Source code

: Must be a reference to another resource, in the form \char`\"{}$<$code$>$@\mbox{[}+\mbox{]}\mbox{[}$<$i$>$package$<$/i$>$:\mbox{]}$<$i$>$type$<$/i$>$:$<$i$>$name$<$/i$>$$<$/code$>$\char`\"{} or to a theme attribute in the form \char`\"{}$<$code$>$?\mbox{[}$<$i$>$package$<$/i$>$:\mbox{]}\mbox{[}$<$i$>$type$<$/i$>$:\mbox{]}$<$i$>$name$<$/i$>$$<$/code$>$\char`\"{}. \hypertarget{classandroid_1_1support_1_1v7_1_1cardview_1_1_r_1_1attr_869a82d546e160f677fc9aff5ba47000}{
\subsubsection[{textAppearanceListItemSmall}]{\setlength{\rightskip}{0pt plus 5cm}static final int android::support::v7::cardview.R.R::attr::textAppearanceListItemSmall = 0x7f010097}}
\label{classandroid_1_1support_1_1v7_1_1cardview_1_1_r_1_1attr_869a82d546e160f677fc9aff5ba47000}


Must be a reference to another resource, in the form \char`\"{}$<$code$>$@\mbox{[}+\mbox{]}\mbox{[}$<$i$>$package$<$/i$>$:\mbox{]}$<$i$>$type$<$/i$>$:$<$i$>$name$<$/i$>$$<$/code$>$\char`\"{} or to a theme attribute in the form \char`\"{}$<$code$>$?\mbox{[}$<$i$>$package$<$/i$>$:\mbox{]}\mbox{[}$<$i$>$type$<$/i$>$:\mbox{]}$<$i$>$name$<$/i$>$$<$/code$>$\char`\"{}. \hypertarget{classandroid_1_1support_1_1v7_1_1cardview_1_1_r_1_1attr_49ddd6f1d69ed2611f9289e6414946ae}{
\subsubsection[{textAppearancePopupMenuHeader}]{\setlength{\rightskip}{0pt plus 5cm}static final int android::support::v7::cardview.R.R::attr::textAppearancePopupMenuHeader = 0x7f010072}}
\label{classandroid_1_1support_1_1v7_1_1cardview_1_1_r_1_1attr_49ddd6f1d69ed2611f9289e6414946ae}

========================

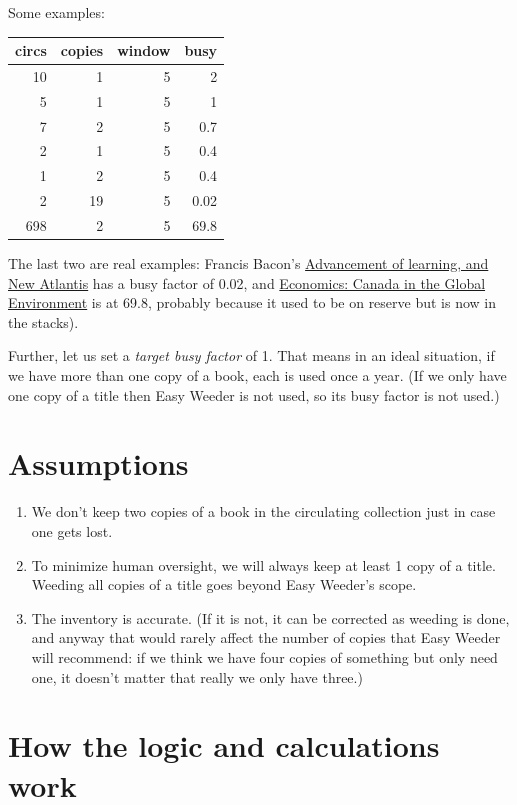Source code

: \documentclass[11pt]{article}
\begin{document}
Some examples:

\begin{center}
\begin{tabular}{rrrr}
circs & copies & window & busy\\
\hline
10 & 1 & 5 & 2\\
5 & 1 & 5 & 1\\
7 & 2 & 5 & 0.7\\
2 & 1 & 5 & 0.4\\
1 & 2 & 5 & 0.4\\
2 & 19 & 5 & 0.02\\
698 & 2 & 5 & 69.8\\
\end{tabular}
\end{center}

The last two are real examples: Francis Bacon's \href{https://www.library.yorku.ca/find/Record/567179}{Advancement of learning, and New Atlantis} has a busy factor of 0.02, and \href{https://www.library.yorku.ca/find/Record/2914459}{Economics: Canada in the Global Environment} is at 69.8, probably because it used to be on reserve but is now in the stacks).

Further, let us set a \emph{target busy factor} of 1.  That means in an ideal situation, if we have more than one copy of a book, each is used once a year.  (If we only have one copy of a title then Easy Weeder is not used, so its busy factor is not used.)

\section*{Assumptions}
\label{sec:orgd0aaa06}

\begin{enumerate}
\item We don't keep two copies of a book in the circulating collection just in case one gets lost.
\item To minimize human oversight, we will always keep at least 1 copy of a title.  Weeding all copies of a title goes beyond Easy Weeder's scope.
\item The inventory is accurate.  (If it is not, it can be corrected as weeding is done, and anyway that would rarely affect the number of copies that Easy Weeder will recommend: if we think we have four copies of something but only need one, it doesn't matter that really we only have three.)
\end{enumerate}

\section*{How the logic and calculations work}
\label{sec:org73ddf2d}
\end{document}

========================

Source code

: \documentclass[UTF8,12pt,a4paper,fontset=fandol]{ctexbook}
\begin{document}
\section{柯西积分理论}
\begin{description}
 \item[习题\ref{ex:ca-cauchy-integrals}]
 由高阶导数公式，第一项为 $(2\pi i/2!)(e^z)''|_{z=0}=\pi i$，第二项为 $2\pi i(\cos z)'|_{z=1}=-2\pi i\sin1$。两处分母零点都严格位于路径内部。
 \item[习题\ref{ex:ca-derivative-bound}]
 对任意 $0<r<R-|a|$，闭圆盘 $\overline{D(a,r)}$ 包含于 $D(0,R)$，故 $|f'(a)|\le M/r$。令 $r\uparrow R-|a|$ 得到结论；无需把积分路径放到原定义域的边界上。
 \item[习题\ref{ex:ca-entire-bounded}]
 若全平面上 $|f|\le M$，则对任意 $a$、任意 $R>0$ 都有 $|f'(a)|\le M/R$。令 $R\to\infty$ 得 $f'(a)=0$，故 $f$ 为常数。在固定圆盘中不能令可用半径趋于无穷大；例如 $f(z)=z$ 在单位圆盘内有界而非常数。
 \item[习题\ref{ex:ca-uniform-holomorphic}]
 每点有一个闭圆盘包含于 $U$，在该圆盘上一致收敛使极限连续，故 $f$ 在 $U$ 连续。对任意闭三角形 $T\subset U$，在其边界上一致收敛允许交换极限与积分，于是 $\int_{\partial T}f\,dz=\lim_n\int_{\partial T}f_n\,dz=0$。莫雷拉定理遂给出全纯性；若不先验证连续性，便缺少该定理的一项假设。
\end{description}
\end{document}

========================

## What is required
In the listing above, find the line with "1 & 2 & 5 & 0.4\\" and the line with "one gets lost.", then print exactly those lines and every line between them.

## Response to the task
1 & 2 & 5 & 0.4\\
2 & 19 & 5 & 0.02\\
698 & 2 & 5 & 69.8\\
\end{tabular}
\end{center}

The last two are real examples: Francis Bacon's \href{https://www.library.yorku.ca/find/Record/567179}{Advancement of learning, and New Atlantis} has a busy factor of 0.02, and \href{https://www.library.yorku.ca/find/Record/2914459}{Economics: Canada in the Global Environment} is at 69.8, probably because it used to be on reserve but is now in the stacks).

Further, let us set a \emph{target busy factor} of 1.  That means in an ideal situation, if we have more than one copy of a book, each is used once a year.  (If we only have one copy of a title then Easy Weeder is not used, so its busy factor is not used.)

\section*{Assumptions}
\label{sec:orgd0aaa06}

\begin{enumerate}
\item We don't keep two copies of a book in the circulating collection just in case one gets lost.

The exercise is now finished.